Massive Parallel Processing (MPP)

May 28, 2019

Share this post
issues-after-qlikview-version-upgrade-on-passive-node-of-production-servers

Introduction:

      • Massive Parallel Processing (MPP) is a type of processing where the data and processing power are split up among several different nodes (servers), with one leader node and one or many compute nodes.
      • In MPP, the leader node would be communicating with the client and with one or more compute nodes. Leader node receives a query from the client, then it assigns work to compute nodes, then consolidates the results from compute nodes and passes it to the client.
      • MPP method can scale horizontally by adding more compute resources (nodes), rather than having to worry about upgrading to more and more expensive individual servers (scaling vertically). Adding more nodes to a cluster allows the data and processing to be spread across more machines, which means the query will be completed sooner.
      • MPP is also known as a “shared nothing” system. This is because each node uses its own memory and operating system.
      • AWS Redshift is a cloud data warehouse which uses this MPP architecture.

Amazon Redshift MPP Architecture:

Amazon Redshift uses the following components to achieve MPP.

Leader node:

If a cluster is configured with two or more compute nodes, one node will act as the leader node and remaining nodes will act as compute nodes. The leader node is responsible for communicating with clients, parsing, rewriting and planning incoming queries and compiling code to be sent to the compute nodes for execution.

Compute Nodes:

The compute nodes are responsible for storing your data, executing the code sent to them by the leader node, and returning their intermediate result sets to the leader node. Each compute node has its own CPU, memory, and attached disk storage.

Node slices:

A compute node is partitioned into slices. Each slice is allocated a portion of the node’s memory and disk space, where it processes a portion of the workload assigned to the node.

 

MPP workflow:

    1. Leader node breaks the large workload into smaller, manageable pieces.
    2. Each piece is handed off to an individual compute node.

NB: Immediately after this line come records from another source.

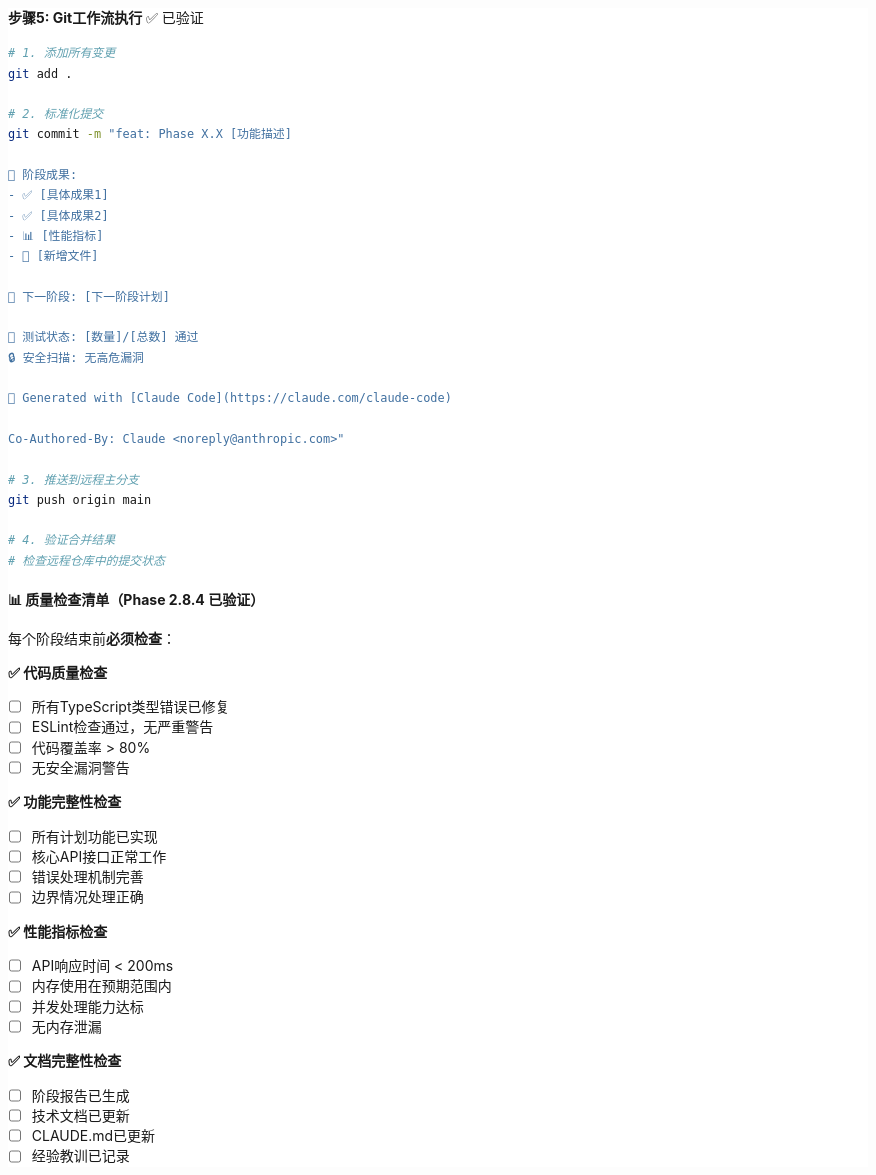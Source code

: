 **步骤5: Git工作流执行** ✅ 已验证
```bash
# 1. 添加所有变更
git add .

# 2. 标准化提交
git commit -m "feat: Phase X.X [功能描述]

🎯 阶段成果:
- ✅ [具体成果1]
- ✅ [具体成果2]
- 📊 [性能指标]
- 📁 [新增文件]

🔄 下一阶段: [下一阶段计划]

🧪 测试状态: [数量]/[总数] 通过
🔒 安全扫描: 无高危漏洞

🤖 Generated with [Claude Code](https://claude.com/claude-code)

Co-Authored-By: Claude <noreply@anthropic.com>"

# 3. 推送到远程主分支
git push origin main

# 4. 验证合并结果
# 检查远程仓库中的提交状态
```

#### 📊 质量检查清单（Phase 2.8.4 已验证）

每个阶段结束前**必须检查**：

**✅ 代码质量检查**
- [ ] 所有TypeScript类型错误已修复
- [ ] ESLint检查通过，无严重警告
- [ ] 代码覆盖率 > 80%
- [ ] 无安全漏洞警告

**✅ 功能完整性检查**
- [ ] 所有计划功能已实现
- [ ] 核心API接口正常工作
- [ ] 错误处理机制完善
- [ ] 边界情况处理正确

**✅ 性能指标检查**
- [ ] API响应时间 < 200ms
- [ ] 内存使用在预期范围内
- [ ] 并发处理能力达标
- [ ] 无内存泄漏

**✅ 文档完整性检查**
- [ ] 阶段报告已生成
- [ ] 技术文档已更新
- [ ] CLAUDE.md已更新
- [ ] 经验教训已记录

Each computes nodes will be working on different parts of the same large workload.
    3. Leader node will communicate with each computes node and coordinates the work.
    4. Once all compute nodes have completed the assigned work, the separate results are combined into one large result set by the leader node.
    5. The final result set is then sent to the client by the leader node.

Disadvantage with MPP:

      • A common issue with MPP databases structuring the data and MPP databases do not support unstructured data.
      • Even structured data, such as that from a MySQL or PostgreSQL database will require some processing to make sure it fits the MPP structure.
      • This is because MPP databases are usually columnar, which allows analytical queries to be processed faster.
      • However, AWS also allows you to use Redshift Spectrum, which allows easy querying of unstructured data.